Where the pension is divided at source, the non-pensioner spouse will have to have the credits rolled into a "locked-in" pension plan which cannot be accessed before retirement age, except in particular circumstances.
If the parties are able to agree that the pensioner can keep the pension, perhaps in compensation for some other asset like the house, the pension administrator will provide a statement of the value of credits to be divided and will require a special form, duly acknowledged by lawyers to be signed by the parties and filed.
The credits will be transferred to a locked-in R.R.S.P.
Income tax law does provide a way out, however, by allowing the tax-free transfer between spouses of R.R.S.P.'s on marriage breakdown. No tax is payable until the recipient decides to cash them in. Thus, an equalization of R.R.S.P.'s, separate from consideration of the other assets and liabilities, is generally seen as the fairest way to deal with that kind of asset.
RRSP
RRSP's are a special class of asset. Because they carry an inherent tax liability, tax is payable on deregistration, parties are usually reluctant to have them taken at face value. The holder of the RRSP will normally want it discounted for his or her presumed marginal tax rate. It might not be fair to use the rate at the date of separation, when they might be held for many years after and perhaps not cashed until retirement age when income overall would be expected to be lower.
The courts have varied in the application of a discount rate for RRSP from zero to 33% depending on different factors and the circumstances of the case.
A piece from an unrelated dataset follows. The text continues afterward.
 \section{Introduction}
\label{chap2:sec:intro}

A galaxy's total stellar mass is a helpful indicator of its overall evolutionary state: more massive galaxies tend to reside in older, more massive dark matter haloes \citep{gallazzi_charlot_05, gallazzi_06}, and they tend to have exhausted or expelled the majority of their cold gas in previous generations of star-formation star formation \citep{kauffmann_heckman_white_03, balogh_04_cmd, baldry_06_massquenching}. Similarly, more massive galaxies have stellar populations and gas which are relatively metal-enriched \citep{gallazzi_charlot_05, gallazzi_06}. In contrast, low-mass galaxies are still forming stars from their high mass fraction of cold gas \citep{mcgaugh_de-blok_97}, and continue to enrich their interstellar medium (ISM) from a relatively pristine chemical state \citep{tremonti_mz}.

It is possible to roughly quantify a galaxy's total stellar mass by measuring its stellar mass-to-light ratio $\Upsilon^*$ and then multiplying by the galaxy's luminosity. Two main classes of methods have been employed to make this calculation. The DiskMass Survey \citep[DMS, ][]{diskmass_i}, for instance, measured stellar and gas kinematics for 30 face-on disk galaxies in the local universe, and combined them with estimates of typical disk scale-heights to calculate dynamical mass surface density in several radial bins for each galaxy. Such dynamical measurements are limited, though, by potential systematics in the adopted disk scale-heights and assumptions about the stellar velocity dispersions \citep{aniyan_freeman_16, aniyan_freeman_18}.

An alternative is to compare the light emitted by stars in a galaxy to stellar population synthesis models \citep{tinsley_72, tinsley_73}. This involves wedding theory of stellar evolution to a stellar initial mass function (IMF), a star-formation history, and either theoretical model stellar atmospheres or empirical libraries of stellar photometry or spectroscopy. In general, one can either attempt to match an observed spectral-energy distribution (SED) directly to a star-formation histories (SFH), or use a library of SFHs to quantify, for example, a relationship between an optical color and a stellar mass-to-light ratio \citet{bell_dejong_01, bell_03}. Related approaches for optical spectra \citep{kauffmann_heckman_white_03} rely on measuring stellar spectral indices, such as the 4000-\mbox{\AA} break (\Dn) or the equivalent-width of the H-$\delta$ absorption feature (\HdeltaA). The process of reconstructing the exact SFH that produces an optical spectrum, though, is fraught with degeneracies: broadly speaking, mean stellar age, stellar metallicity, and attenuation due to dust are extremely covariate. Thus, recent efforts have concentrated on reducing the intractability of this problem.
Of major importance is the ability of the parties to use an inter-spousal rollover to deal with them which transfers the tax burden to the person who actually cashes it in.
The inter-spousal rollover authorized by the Income Tax Act provides a way out. It allows the tax-free transfer between spouses of RRSP's on marriage breakdown. No tax is payable until the recipient decides to cash them in. Thus, an equalization of RRSP's, separate from consideration of the other assets and liabilities, is generally seen as the fairest way to deal with that kind of asset. A special form (CRA Form T2220) is used and care must be taken in its completion. It will be signed by the parties and each of their trustees.
Credits earned by both spouses in the Canada Pension Plan ("CPP") during cohabitation can be pooled and divided equally between the parties upon marriage breakdown and is mandatory unless the parties by agreement signed before June 4, 1986 specifically gave up the right to share CPP credits. In Manitoba the provisions in agreements after that date purporting to prohibit the sharing of the credits are not deemed valid.
The application can be made at any time following separation but and in the case of death must be made within 3 years. These provisions apply to common law spouses after January 1, 1987 where they have lived together for at least one year and separated for at least 12 months. In the case of common law partners the application must be made within 4 years of their separation. Similar provisions apply to same sex couples who separated after July 31, 2000.